Document Type



Doctor of Philosophy (PhD)


International Relations

First Advisor's Name

Eduardo Gamarra

First Advisor's Committee Title

Committee Chair

Second Advisor's Name

Paul Kowert

Third Advisor's Name

Astrid Arrarás

Fourth Advisor's Name

Benjamin Smith


Drug Policy, Nationalism, Caribbean

Date of Defense



This dissertation examined the effect of United States counter-drug policy on nationalism in small states, focusing on Jamaica and Trinidad and Tobago. The states were selected for their roles and geostrategic importance in the illegal drug trade; Jamaica being the largest drug producing country in the Anglophone Caribbean and having strong links to the trade of Colombian cocaine, and Trinidad being a mere seven miles from the South American coast.

Since U.S. counterdrug policies have frequently been viewed in the region as imperialistic, this dovetails into ideas on the perceptions of smallness and powerlessness of Caribbean nations. Hence, U.S. drug policies affect every vulnerability faced by the Caribbean, individually and collectively. Thus, U.S. drug policy was deemed the most appropriate independent variable, with nationalism as the dependent variable.

In both countries four Focus Groups and one Delphi Study were conducted resulting in a total of 60 participants. Focus Group participants, recruited from the general population, were asked about their perception of the illegal drug trade in the country and the policies their government had created. They were also asked their perception on how deeply involved the U.S. was in the creation of these policies and their opinions on whether this involvement was positive or negative. The Delphi Study participants were experts in the field of local drug policies and also gave their interpretations of the role the U.S. played in local policy creation. Coupled with this data, content analysis was conducted on various newspaper articles, press releases, and speeches made regarding the topic.

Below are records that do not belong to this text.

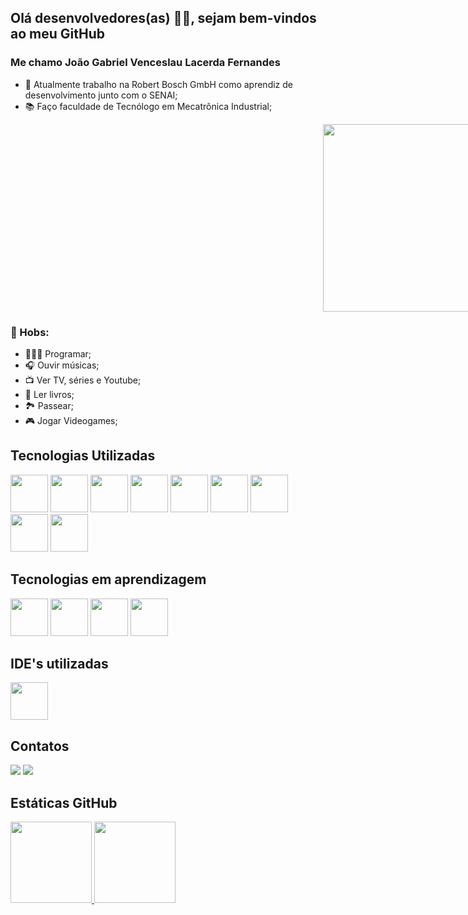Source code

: ## Olá  desenvolvedores(as) 👋🏼, sejam bem-vindos ao meu GitHub
### Me chamo João Gabriel Venceslau Lacerda Fernandes


- 💼 Atualmente trabalho na Robert Bosch GmbH como aprendiz de desenvolvimento junto com o SENAI;
- 📚 Faço faculdade de Tecnólogo em Mecatrônica Industrial;  
<div style="margin-left: 500px; width:300px"><img src="https://cdn.dribbble.com/users/330915/screenshots/3587000/10_coding_dribbble.gif" width=400 height=300></div>

### 💖 Hobs: 
- 👨🏼‍💻 Programar; 
- 🎧 Ouvir músicas; 
- 📺 Ver TV, séries e Youtube;
- 📕 Ler livros;
- 🏞 Passear;
- 🎮 Jogar Videogames;



## Tecnologias Utilizadas
<img src="https://cdn.jsdelivr.net/gh/devicons/devicon/icons/python/python-original-wordmark.svg" width="60" height="60"/> <img src="https://cdn.jsdelivr.net/gh/devicons/devicon/icons/java/java-original-wordmark.svg" width="60" height="60"/> <img src="https://cdn.jsdelivr.net/gh/devicons/devicon/icons/html5/html5-original-wordmark.svg" width="60" height="60"/> <img src="https://cdn.jsdelivr.net/gh/devicons/devicon/icons/css3/css3-original-wordmark.svg" width="60" height="60"/> <img src="https://cdn.jsdelivr.net/gh/devicons/devicon/icons/nodejs/nodejs-original.svg" width="60" height="60"/> <img src="https://cdn.jsdelivr.net/gh/devicons/devicon/icons/javascript/javascript-original.svg" width="60" height="60"/> <img src="https://cdn.jsdelivr.net/gh/devicons/devicon/icons/react/react-original-wordmark.svg" width="60" height="60"/> <img src="https://cdn.jsdelivr.net/gh/devicons/devicon/icons/mysql/mysql-original-wordmark.svg" width="60" height="60"/> <img src="https://cdn.jsdelivr.net/gh/devicons/devicon/icons/sqlite/sqlite-original-wordmark.svg" width="60" height="60"/>



## Tecnologias em aprendizagem
<img src="https://cdn.jsdelivr.net/gh/devicons/devicon/icons/javascript/javascript-original.svg" width="60" height="60"/> <img src="https://cdn.jsdelivr.net/gh/devicons/devicon/icons/react/react-original-wordmark.svg" width="60" height="60"/> <img src="https://cdn.jsdelivr.net/gh/devicons/devicon/icons/mysql/mysql-original-wordmark.svg" width="60" height="60"/> <img src="https://cdn.jsdelivr.net/gh/devicons/devicon/icons/sqlite/sqlite-original-wordmark.svg" width="60" height="60"/>



## IDE's utilizadas
<img src="https://cdn.jsdelivr.net/gh/devicons/devicon/icons/vscode/vscode-original-wordmark.svg" width="60" height="60"/>

## Contatos
<div>
<a href = "mailto:contato@joaogabrielvlf@gmail.com"><img src="https://img.shields.io/badge/Gmail-D14836?style=for-the-badge&logo=gmail&logoColor=white" target="_blank"></a>
<a href="https://www.linkedin.com/in/joão-gabriel-venceslau-lacerda-fernandes/" target="_blank"><img src="https://img.shields.io/badge/-LinkedIn-%230077B5?style=for-the-badge&logo=linkedin&logoColor=white" target="_blank"></a>   
</div>



## Estáticas GitHub
<div>
<a href="https://github.com/joaogabrielvlf">
<img height="130em" src="https://github-readme-stats.vercel.app/api/top-langs/?username=joaogabrielvlf&layout=compact&langs_count=7&theme=dracula"/>        
<img height="130em" src="https://github-readme-stats.vercel.app/api?username=joaogabrielvlf&show_icons=true&theme=dracula&include_all_commits=true&count_private=true"/>
</div>
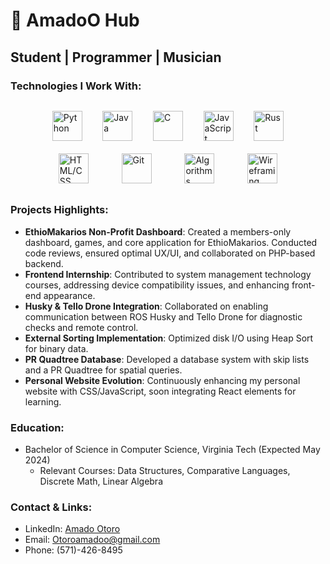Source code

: # 👋 AmadoO Hub

## Student | Programmer | Musician

### Technologies I Work With:
<div style="display: flex; align-items: center; justify-content: space-around; flex-wrap: wrap; max-width: 80%; margin: 20px auto;">
  <img src="https://img.icons8.com/color/48/000000/python.png" alt="Python" style="width: 48px; height: 48px; margin: 10px;"/>
  <img src="https://img.icons8.com/color/48/000000/java-coffee-cup-logo.png" alt="Java" style="width: 48px; height: 48px; margin: 10px;"/>
  <img src="https://img.icons8.com/color/48/000000/c-programming.png" alt="C" style="width: 48px; height: 48px; margin: 10px;"/>
  <img src="https://img.icons8.com/color/48/000000/javascript.png" alt="JavaScript" style="width: 48px; height: 48px; margin: 10px;"/>
  <img src="https://img.icons8.com/fluency/48/000000/rust.png" alt="Rust" style="width: 48px; height: 48px; margin: 10px;"/>
  <img src="https://img.icons8.com/color/48/000000/html-5--v1.png" alt="HTML/CSS" style="width: 48px; height: 48px; margin: 10px;"/>
  <img src="https://img.icons8.com/color/48/000000/git.png" alt="Git" style="width: 48px; height: 48px; margin: 10px;"/>
  <img src="https://img.icons8.com/plasticine/50/000000/algorithm.png" alt="Algorithms" style="width: 48px; height: 48px; margin: 10px;"/>
  <img src="https://img.icons8.com/material-rounded/24/000000/create-new-25.png" alt="Wireframing" style="width: 48px; height: 48px; margin: 10px;"/>
</div>

### Projects Highlights:
- **EthioMakarios Non-Profit Dashboard**: Created a members-only dashboard, games, and core application for EthioMakarios. Conducted code reviews, ensured optimal UX/UI, and collaborated on PHP-based backend.
- **Frontend Internship**: Contributed to system management technology courses, addressing device compatibility issues, and enhancing front-end appearance.
- **Husky & Tello Drone Integration**: Collaborated on enabling communication between ROS Husky and Tello Drone for diagnostic checks and remote control.
- **External Sorting Implementation**: Optimized disk I/O using Heap Sort for binary data.
- **PR Quadtree Database**: Developed a database system with skip lists and a PR Quadtree for spatial queries.
- **Personal Website Evolution**: Continuously enhancing my personal website with CSS/JavaScript, soon integrating React elements for learning.

### Education:
- Bachelor of Science in Computer Science, Virginia Tech (Expected May 2024)
  - Relevant Courses: Data Structures, Comparative Languages, Discrete Math, Linear Algebra

### Contact & Links:
- LinkedIn: [Amado Otoro](https://www.linkedin.com/in/amado-otoro-72350b1a7/)
- Email: Otoroamadoo@gmail.com
- Phone: (571)-426-8495
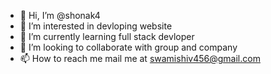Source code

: - 👋 Hi, I’m @shonak4
- 👀 I’m interested in devloping website
- 🌱 I’m currently learning full stack devloper
- 💞️ I’m looking to collaborate with group and company
- 📫 How to reach me mail me at swamishiv456@gmail.com

<!---
shonak4/shonak4 is a ✨ special ✨ repository because its `README.md` (this file) appears on your GitHub profile.
You can click the Preview link to take a look at your changes.
--->
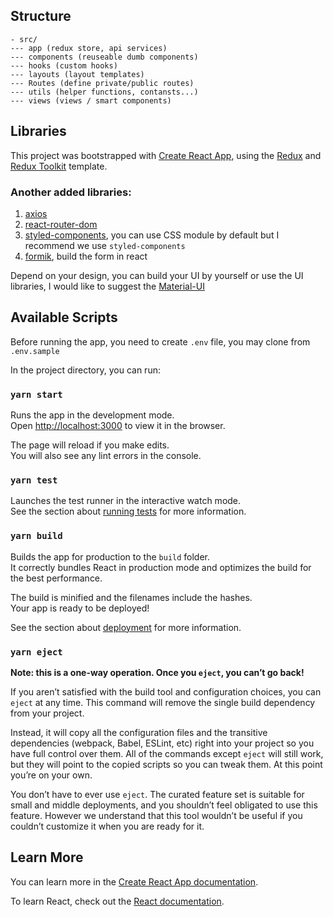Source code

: ## Structure

    - src/
    --- app (redux store, api services)
    --- components (reuseable dumb components)
    --- hooks (custom hooks)
    --- layouts (layout templates)
    --- Routes (define private/public routes)
    --- utils (helper functions, contansts...)
    --- views (views / smart components)

## Libraries

This project was bootstrapped with [Create React App](https://github.com/facebook/create-react-app), using the [Redux](https://redux.js.org/) and [Redux Toolkit](https://redux-toolkit.js.org/) template.

### Another added libraries:

1. [axios](https://github.com/axios/axios)
2. [react-router-dom](https://reactrouter.com/web/guides/quick-start)
3. [styled-components](https://styled-components.com/), you can use CSS module by default but I recommend we use `styled-components`
4. [formik](https://formik.org/), build the form in react

Depend on your design, you can build your UI by yourself or use the UI libraries, I would like to suggest the [Material-UI](https://mui.com/getting-started/usage/)

## Available Scripts

Before running the app, you need to create `.env` file, you may clone from `.env.sample`

In the project directory, you can run:

### `yarn start`

Runs the app in the development mode.<br />
Open [http://localhost:3000](http://localhost:3000) to view it in the browser.

The page will reload if you make edits.<br />
You will also see any lint errors in the console.

### `yarn test`

Launches the test runner in the interactive watch mode.<br />
See the section about [running tests](https://facebook.github.io/create-react-app/docs/running-tests) for more information.

### `yarn build`

Builds the app for production to the `build` folder.<br />
It correctly bundles React in production mode and optimizes the build for the best performance.

The build is minified and the filenames include the hashes.<br />
Your app is ready to be deployed!

See the section about [deployment](https://facebook.github.io/create-react-app/docs/deployment) for more information.

### `yarn eject`

**Note: this is a one-way operation. Once you `eject`, you can’t go back!**

If you aren’t satisfied with the build tool and configuration choices, you can `eject` at any time. This command will remove the single build dependency from your project.

Instead, it will copy all the configuration files and the transitive dependencies (webpack, Babel, ESLint, etc) right into your project so you have full control over them. All of the commands except `eject` will still work, but they will point to the copied scripts so you can tweak them. At this point you’re on your own.

You don’t have to ever use `eject`. The curated feature set is suitable for small and middle deployments, and you shouldn’t feel obligated to use this feature. However we understand that this tool wouldn’t be useful if you couldn’t customize it when you are ready for it.

## Learn More

You can learn more in the [Create React App documentation](https://facebook.github.io/create-react-app/docs/getting-started).

To learn React, check out the [React documentation](https://reactjs.org/).
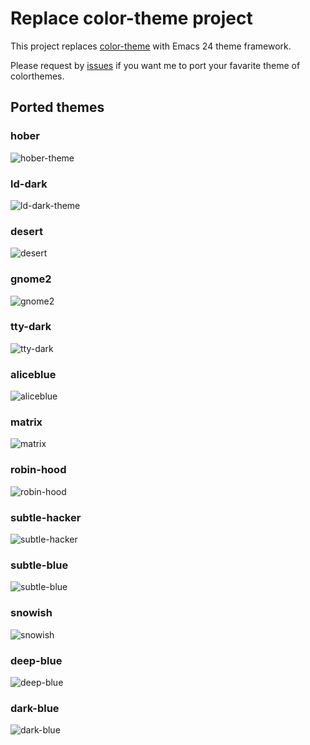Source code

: # Replace color-theme project

This project replaces [color-theme](http://www.nongnu.org/color-theme/) with Emacs 24 theme framework.

Please request by [issues](https://github.com/emacs-jp/replace-colorthemes/issues) if you want me to port your favarite theme of colorthemes.


## Ported themes

### hober

![hober-theme](images/hober-theme.png)

### ld-dark

![ld-dark-theme](images/ld-dark-theme.png)

### desert

![desert](images/desert-theme.png)

### gnome2

![gnome2](images/gnome2-theme.png)

### tty-dark

![tty-dark](images/tty-dark-theme.png)

### aliceblue

![aliceblue](images/aliceblue-theme.png)

### matrix

![matrix](images/matrix-theme.png)

### robin-hood

![robin-hood](images/robin-hood-theme.png)

### subtle-hacker

![subtle-hacker](images/subtle-hacker-theme.png)

### subtle-blue

![subtle-blue](images/subtle-blue-theme.png)

### snowish

![snowish](images/snowish-theme.png)

### deep-blue

![deep-blue](images/deep-blue-theme.png)

### dark-blue

![dark-blue](images/dark-blue-theme.png)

In comparing both countries, it was found that there is a disconnect between government actions and the knowledge and perceptions of the general public. In Trinidad and Tobago this disconnect was more apparent given the lack of awareness of local drug policies and the utter lack of faith in government solutions. The emerging conclusion was that the impact of U.S. drug policy on nationalism was more visible in Trinidad and Tobago where there was a weaker civil society-government relationship, while the impact on nationalism was more obscure in Jamaica, which had a stronger civil-society government relationship.